Encoding problem (accents with run script)

39 views
Skip to first unread message

wgw

unread,
Jun 30, 2011, 5:00:34 PM6/30/11
to leo-e...@googlegroups.com
This may not be a Leo problem (maybe a QT problem? I'm using Ubuntu 10.04), but Leo is the place that it crops up, so here it is:

I can type accents in the body pane without a problem. So I can write this:

import sys

e = sys.getdefaultencoding()
g.es('encoding',e)

g.es("test: é")

But when I run the script in Leo (Ctrl-B) I get an error:

exception executing script
  File "/home/bill/.leo/scriptFile.py", line 10
SyntaxError: Non-ASCII character '\xc3' in file /home/bill/.leo/scriptFile.py on line 10, but no encoding declared; see http://www.python.org/peps/pep-0263.html for details (scriptFile.py, line 10)
--------------------
  line 9:
* line 10: g.es("test: é")
  line 11: #@-leo
  line 12:

(Interesting that the error message prints the accent in the log pane without a problème!.... :)

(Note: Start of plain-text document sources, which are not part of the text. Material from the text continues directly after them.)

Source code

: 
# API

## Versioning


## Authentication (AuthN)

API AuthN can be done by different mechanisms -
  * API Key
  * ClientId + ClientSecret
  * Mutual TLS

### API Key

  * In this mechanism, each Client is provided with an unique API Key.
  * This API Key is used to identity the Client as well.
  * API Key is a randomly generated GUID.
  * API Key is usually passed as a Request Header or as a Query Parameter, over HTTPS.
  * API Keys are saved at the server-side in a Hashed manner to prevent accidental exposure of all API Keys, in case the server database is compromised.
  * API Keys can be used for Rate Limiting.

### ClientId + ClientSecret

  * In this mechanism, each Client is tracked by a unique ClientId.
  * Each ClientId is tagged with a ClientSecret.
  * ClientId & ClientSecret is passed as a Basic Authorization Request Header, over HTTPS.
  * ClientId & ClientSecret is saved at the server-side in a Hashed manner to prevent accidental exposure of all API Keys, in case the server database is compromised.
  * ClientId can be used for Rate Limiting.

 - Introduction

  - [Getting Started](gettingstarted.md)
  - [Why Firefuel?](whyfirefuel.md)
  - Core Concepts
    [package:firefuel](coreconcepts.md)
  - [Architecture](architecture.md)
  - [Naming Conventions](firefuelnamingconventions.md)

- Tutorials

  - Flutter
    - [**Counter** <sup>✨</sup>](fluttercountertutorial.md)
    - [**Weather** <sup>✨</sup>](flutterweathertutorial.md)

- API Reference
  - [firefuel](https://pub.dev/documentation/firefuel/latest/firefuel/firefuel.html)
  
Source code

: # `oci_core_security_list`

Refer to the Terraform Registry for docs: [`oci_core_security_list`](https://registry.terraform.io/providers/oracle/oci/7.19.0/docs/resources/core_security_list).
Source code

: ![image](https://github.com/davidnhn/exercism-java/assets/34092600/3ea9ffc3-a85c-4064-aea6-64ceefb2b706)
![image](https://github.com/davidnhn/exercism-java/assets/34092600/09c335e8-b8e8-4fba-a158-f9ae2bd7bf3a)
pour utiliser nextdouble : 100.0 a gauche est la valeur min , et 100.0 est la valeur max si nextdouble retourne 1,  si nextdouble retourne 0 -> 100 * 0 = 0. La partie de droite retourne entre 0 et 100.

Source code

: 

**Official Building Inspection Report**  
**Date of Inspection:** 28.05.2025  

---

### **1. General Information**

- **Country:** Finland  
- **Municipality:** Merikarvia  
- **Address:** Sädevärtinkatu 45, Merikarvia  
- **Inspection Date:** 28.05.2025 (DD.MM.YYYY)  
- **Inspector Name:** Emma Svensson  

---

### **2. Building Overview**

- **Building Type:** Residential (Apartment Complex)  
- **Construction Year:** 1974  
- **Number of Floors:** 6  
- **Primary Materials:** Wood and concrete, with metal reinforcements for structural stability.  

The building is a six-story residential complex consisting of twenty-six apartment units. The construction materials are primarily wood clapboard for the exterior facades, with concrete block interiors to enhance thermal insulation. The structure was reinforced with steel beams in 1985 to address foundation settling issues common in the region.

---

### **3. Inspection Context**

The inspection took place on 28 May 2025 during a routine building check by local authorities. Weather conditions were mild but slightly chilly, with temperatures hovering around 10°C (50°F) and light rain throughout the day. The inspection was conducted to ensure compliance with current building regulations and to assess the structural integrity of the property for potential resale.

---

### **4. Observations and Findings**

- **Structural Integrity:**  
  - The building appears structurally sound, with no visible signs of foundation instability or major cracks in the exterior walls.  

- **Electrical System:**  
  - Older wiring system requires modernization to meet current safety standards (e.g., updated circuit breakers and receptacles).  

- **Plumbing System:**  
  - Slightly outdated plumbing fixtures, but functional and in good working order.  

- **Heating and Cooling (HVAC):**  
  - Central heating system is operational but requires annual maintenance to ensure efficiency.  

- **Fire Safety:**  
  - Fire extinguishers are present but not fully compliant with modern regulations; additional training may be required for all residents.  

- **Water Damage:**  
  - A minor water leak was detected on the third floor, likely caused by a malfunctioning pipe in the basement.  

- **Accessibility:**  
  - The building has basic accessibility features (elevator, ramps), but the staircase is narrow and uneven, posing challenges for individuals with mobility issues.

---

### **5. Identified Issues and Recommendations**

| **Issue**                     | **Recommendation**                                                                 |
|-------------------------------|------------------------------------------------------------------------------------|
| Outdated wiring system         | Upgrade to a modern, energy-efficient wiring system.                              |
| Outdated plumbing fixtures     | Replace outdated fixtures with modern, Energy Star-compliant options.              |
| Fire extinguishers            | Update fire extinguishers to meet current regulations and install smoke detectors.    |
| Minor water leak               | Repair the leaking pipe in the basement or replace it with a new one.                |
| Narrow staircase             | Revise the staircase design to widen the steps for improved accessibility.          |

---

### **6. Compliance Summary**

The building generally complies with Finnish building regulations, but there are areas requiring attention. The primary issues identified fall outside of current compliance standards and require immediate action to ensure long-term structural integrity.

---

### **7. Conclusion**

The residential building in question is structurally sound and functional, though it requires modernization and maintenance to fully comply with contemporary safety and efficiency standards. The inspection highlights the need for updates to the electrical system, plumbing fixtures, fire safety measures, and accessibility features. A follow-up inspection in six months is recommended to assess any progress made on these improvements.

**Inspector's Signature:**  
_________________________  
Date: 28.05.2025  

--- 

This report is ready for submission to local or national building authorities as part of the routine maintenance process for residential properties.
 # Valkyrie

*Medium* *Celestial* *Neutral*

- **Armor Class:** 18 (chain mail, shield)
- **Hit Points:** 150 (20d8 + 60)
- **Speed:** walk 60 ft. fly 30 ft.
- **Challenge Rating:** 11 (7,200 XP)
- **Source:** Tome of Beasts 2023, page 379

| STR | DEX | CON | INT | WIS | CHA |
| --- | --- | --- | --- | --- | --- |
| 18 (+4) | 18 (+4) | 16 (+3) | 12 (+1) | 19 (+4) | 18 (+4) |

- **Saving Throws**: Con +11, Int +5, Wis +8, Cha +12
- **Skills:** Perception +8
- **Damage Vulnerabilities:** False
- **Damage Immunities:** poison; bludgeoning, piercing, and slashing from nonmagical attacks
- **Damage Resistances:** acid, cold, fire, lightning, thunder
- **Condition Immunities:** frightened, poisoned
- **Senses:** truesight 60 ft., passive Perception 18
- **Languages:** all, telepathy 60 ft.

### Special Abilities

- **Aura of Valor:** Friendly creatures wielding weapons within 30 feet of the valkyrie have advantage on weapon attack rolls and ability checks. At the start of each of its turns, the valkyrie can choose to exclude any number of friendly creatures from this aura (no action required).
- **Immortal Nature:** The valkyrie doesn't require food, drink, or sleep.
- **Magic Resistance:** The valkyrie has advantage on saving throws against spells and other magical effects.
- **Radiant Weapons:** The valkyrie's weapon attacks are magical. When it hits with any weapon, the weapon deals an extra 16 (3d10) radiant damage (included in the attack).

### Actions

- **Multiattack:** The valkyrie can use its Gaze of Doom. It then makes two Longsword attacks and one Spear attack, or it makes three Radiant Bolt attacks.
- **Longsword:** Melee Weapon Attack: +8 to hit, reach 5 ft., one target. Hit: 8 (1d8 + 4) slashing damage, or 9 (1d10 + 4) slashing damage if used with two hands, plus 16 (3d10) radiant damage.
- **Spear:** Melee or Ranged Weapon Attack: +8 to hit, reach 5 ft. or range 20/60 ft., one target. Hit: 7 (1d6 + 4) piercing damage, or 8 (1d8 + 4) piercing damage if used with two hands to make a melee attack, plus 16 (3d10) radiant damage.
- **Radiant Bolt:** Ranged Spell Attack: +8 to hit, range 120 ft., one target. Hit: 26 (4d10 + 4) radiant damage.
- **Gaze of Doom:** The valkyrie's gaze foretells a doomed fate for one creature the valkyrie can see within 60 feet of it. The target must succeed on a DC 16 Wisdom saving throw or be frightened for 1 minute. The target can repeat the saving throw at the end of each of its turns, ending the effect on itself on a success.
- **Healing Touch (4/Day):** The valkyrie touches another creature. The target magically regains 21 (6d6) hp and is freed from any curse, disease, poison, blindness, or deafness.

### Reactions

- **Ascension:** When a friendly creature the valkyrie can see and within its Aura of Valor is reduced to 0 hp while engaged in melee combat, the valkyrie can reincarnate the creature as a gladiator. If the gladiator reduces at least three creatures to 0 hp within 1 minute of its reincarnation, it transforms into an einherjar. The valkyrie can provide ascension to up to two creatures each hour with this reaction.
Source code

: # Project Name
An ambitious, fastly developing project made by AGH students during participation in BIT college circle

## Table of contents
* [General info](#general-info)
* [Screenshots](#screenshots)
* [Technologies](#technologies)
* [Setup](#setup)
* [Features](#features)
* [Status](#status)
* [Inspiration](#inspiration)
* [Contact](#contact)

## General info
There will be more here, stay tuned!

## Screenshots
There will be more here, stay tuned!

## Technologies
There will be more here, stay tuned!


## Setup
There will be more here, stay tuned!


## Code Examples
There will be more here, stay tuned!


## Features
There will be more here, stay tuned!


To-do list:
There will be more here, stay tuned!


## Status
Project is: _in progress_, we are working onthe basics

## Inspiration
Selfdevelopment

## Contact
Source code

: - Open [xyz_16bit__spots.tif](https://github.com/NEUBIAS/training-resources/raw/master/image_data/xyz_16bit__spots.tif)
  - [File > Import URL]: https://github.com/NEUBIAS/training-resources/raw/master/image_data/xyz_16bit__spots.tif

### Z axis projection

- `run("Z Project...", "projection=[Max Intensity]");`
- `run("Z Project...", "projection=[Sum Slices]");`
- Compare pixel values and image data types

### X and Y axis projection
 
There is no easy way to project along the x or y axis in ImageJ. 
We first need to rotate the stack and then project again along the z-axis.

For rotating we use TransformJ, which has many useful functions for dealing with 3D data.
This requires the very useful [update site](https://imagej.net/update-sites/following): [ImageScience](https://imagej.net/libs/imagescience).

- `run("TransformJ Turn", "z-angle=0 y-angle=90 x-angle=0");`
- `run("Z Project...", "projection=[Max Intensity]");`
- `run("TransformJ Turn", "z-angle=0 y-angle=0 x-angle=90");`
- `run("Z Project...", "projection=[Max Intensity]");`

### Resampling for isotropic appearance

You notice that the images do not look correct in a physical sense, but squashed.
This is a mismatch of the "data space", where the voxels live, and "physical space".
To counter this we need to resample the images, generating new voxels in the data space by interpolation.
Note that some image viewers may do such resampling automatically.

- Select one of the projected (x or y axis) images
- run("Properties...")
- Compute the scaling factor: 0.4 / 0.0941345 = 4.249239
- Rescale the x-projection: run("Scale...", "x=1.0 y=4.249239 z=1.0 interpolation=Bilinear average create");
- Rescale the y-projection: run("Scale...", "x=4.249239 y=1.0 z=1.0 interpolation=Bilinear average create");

I get that error even when the line with the offending accent is commented out. And if I run the code after erasing the last line,  it prints the utf-8 encoding.

Under python, there is no problem (I have set the encoding in sitecustomize.py):

bill@bill-laptop:~/Soft/leo-editor$ python
Python 2.6.5 (r265:79063, Apr 16 2010, 13:09:56)
[GCC 4.4.3] on linux2
Type "help", "copyright", "credits" or "license" for more information.
>>> import sys
>>> sys.getdefaultencoding()
'utf-8'
>>> print "é"
é
 
And the workbook file is properly encoded: <?xml version="1.0" encoding="utf-8"?>. mysettings.leo too, as far as I can tell.

I have tried this both under screen and without screen (I use the leoscreen plugin) and  LC_ALL=en_US.UTF8  for all the LC.

I tried @encoding="utf-8"; no luck either.

So I am at a loss. Any suggestions?

Thanks!

wgw

unread,
Jun 30, 2011, 8:53:52 PM6/30/11
to leo-e...@googlegroups.com
Ok, this is the solution, which I suppose was obvious....

@first # -*- coding: utf-8 -*-

as the first line in the body.

Now I'm back on track.

So this goes into the enhancement bin: be able to set globally the default encoding... (But I thought that was done through leosettings.leo....)

wgw

unread,
Jun 30, 2011, 9:03:34 PM6/30/11
to leo-e...@googlegroups.com
PS:

I have the same problem with leoscreen, but of course that that explicit encoding solution won't work. Somewhere a global default encoding needs to be set.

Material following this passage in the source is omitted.